- EXERCISE INPUT -
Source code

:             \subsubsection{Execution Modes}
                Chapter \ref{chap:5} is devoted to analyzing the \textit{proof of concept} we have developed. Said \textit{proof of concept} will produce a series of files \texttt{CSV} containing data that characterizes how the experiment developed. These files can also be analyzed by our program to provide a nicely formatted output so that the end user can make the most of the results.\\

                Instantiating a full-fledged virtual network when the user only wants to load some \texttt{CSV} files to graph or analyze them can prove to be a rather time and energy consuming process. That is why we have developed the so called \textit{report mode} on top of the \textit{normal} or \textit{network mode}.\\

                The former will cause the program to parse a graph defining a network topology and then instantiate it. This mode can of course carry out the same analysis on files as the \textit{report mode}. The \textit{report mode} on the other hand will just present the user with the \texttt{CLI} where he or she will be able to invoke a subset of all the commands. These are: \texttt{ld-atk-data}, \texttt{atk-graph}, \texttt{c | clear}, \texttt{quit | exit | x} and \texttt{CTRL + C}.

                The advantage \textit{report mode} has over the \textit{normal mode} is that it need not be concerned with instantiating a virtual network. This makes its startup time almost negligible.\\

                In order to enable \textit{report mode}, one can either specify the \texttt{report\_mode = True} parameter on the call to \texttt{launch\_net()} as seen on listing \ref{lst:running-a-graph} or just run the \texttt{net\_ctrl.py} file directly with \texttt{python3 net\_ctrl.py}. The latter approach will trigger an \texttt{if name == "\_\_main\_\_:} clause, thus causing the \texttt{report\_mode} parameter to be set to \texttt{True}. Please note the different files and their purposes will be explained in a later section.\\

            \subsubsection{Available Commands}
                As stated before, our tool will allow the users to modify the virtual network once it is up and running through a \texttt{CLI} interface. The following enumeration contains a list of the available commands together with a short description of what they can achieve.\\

- TASK TO CARRY OUT -
Nothing should be omitted or altered. Retype the records exactly.

- SOLVED EXERCISE -
Source code

:             \subsubsection{Execution Modes}
                Chapter \ref{chap:5} is devoted to analyzing the \textit{proof of concept} we have developed. Said \textit{proof of concept} will produce a series of files \texttt{CSV} containing data that characterizes how the experiment developed. These files can also be analyzed by our program to provide a nicely formatted output so that the end user can make the most of the results.\\

                Instantiating a full-fledged virtual network when the user only wants to load some \texttt{CSV} files to graph or analyze them can prove to be a rather time and energy consuming process. That is why we have developed the so called \textit{report mode} on top of the \textit{normal} or \textit{network mode}.\\

                The former will cause the program to parse a graph defining a network topology and then instantiate it. This mode can of course carry out the same analysis on files as the \textit{report mode}. The \textit{report mode} on the other hand will just present the user with the \texttt{CLI} where he or she will be able to invoke a subset of all the commands. These are: \texttt{ld-atk-data}, \texttt{atk-graph}, \texttt{c | clear}, \texttt{quit | exit | x} and \texttt{CTRL + C}.

                The advantage \textit{report mode} has over the \textit{normal mode} is that it need not be concerned with instantiating a virtual network. This makes its startup time almost negligible.\\

                In order to enable \textit{report mode}, one can either specify the \texttt{report\_mode = True} parameter on the call to \texttt{launch\_net()} as seen on listing \ref{lst:running-a-graph} or just run the \texttt{net\_ctrl.py} file directly with \texttt{python3 net\_ctrl.py}. The latter approach will trigger an \texttt{if name == "\_\_main\_\_:} clause, thus causing the \texttt{report\_mode} parameter to be set to \texttt{True}. Please note the different files and their purposes will be explained in a later section.\\

            \subsubsection{Available Commands}
                As stated before, our tool will allow the users to modify the virtual network once it is up and running through a \texttt{CLI} interface. The following enumeration contains a list of the available commands together with a short description of what they can achieve.\\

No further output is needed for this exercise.